Data Science Asked by user4446237 on May 9, 2021
I am trying find commonly used techniques when dealing with high cardinality multi-valued categorical variables for machine learning classification algorithms.
One-hot encoding leads to very high dimensionality. The approach I’ve landed on is target-encoding/mean-encoding. I understand how to use this when the categorical feature is a single choice (eg current zip code). But, when the feature can take on multiple values from a large list (eg favorite hobbies, illness symptoms, university coursework), I am not sure how to combine the values.
My intuition says that the wrong approach would be to take each unique combination as its own factor and encode that, as it would lead to overfitting.
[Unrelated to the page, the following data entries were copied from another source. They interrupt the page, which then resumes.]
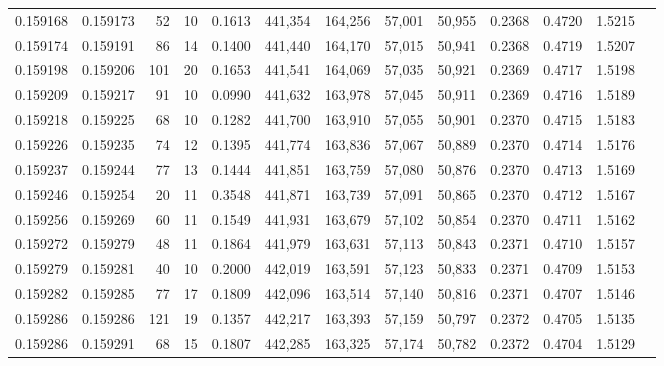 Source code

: \begin{tabular}{rrrrrrrrrrrrr}
0.159168 & 0.159173 &    52 &  10 &                                     0.1613 & 441,354 & 164,256 &  57,001 &  50,955 & 0.2368 & 0.4720 & 1.5215 \\
0.159174 & 0.159191 &    86 &  14 &                                     0.1400 & 441,440 & 164,170 &  57,015 &  50,941 & 0.2368 & 0.4719 & 1.5207 \\
0.159198 & 0.159206 &   101 &  20 &                                     0.1653 & 441,541 & 164,069 &  57,035 &  50,921 & 0.2369 & 0.4717 & 1.5198 \\
0.159209 & 0.159217 &    91 &  10 &                                     0.0990 & 441,632 & 163,978 &  57,045 &  50,911 & 0.2369 & 0.4716 & 1.5189 \\
0.159218 & 0.159225 &    68 &  10 &                                     0.1282 & 441,700 & 163,910 &  57,055 &  50,901 & 0.2370 & 0.4715 & 1.5183 \\
0.159226 & 0.159235 &    74 &  12 &                                     0.1395 & 441,774 & 163,836 &  57,067 &  50,889 & 0.2370 & 0.4714 & 1.5176 \\
0.159237 & 0.159244 &    77 &  13 &                                     0.1444 & 441,851 & 163,759 &  57,080 &  50,876 & 0.2370 & 0.4713 & 1.5169 \\
0.159246 & 0.159254 &    20 &  11 &                                     0.3548 & 441,871 & 163,739 &  57,091 &  50,865 & 0.2370 & 0.4712 & 1.5167 \\
0.159256 & 0.159269 &    60 &  11 &                                     0.1549 & 441,931 & 163,679 &  57,102 &  50,854 & 0.2370 & 0.4711 & 1.5162 \\
0.159272 & 0.159279 &    48 &  11 &                                     0.1864 & 441,979 & 163,631 &  57,113 &  50,843 & 0.2371 & 0.4710 & 1.5157 \\
0.159279 & 0.159281 &    40 &  10 &                                     0.2000 & 442,019 & 163,591 &  57,123 &  50,833 & 0.2371 & 0.4709 & 1.5153 \\
0.159282 & 0.159285 &    77 &  17 &                                     0.1809 & 442,096 & 163,514 &  57,140 &  50,816 & 0.2371 & 0.4707 & 1.5146 \\
0.159286 & 0.159286 &   121 &  19 &                                     0.1357 & 442,217 & 163,393 &  57,159 &  50,797 & 0.2372 & 0.4705 & 1.5135 \\
0.159286 & 0.159291 &    68 &  15 &                                     0.1807 & 442,285 & 163,325 &  57,174 &  50,782 & 0.2372 & 0.4704 & 1.5129 \\

\end{tabular}
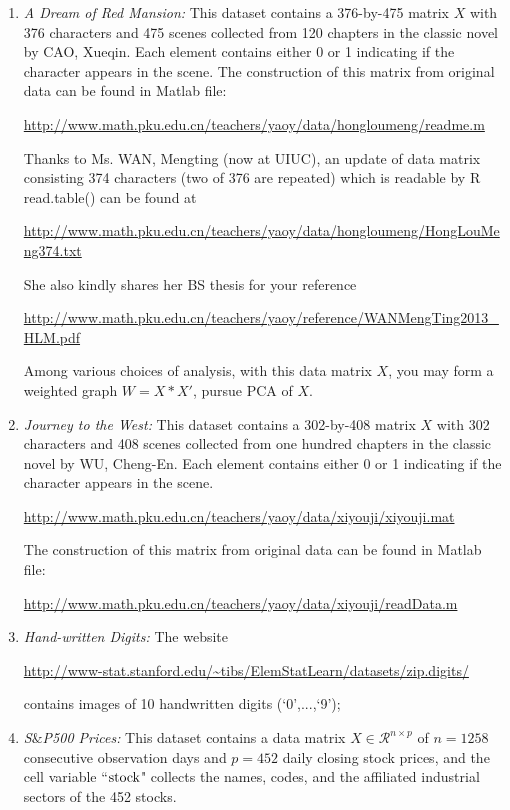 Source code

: \documentclass[11pt]{article}
\def\R{{\mathcal R}}
\begin{document}
\begin{enumerate}

\item {\em A Dream of Red Mansion:} This dataset contains a 376-by-475 matrix $X$ with 376 characters and 475 scenes collected from 120 chapters in
the classic novel by CAO, Xueqin. Each element contains either 0 or 1 indicating if the character appears in the scene.  The construction of this matrix from original data can be found in Matlab file: 

\url{http://www.math.pku.edu.cn/teachers/yaoy/data/hongloumeng/readme.m}

Thanks to Ms. WAN, Mengting (now at UIUC), an update of data matrix consisting 374 characters (two of 376 are repeated) which is readable by R read.table() can be found at 

\url{http://www.math.pku.edu.cn/teachers/yaoy/data/hongloumeng/HongLouMeng374.txt}

\noindent She also kindly shares her BS thesis for your reference
 
 \url{http://www.math.pku.edu.cn/teachers/yaoy/reference/WANMengTing2013_HLM.pdf}

Among various choices of analysis, with this data matrix $X$, you may form a weighted graph $W=X * X'$, pursue PCA of $X$. 

\item {\em Journey to the West:} This dataset contains a 302-by-408 matrix $X$ with 302 characters and 408 scenes collected from one hundred chapters in
the classic novel by WU, Cheng-En. Each element contains either 0 or 1 indicating if the character appears in the scene. 

\url{http://www.math.pku.edu.cn/teachers/yaoy/data/xiyouji/xiyouji.mat} 

The construction of this matrix from original data can be found in Matlab file: 

\url{http://www.math.pku.edu.cn/teachers/yaoy/data/xiyouji/readData.m}

\item {\em Hand-written Digits:} The website 

\url{http://www-stat.stanford.edu/\~tibs/ElemStatLearn/datasets/zip.digits/}

contains images of 10 handwritten digits (`$0$',...,`9');

\item {\em S$\&$P500 Prices:} This dataset contains a data matrix $X\in \R^{n\times p}$ of $n=1258$ consecutive observation days and $p=452$ daily closing stock prices, and the cell variable ``${\rm stock}$" collects the names, codes, and the affiliated industrial sectors of the 452 stocks.


\end{enumerate}
\end{document}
Other things that come to mind would be simple aggregations like sum/avg/product/variance.
How should target encoded values be combined?
There are several options:
Domain knowledge - Given what you know about the domain, combine the categories that make the most sense.
Empirical - Treat combing categories as a hyperparameter. Search through the space of options and pick the best combinations based on cross-validation score.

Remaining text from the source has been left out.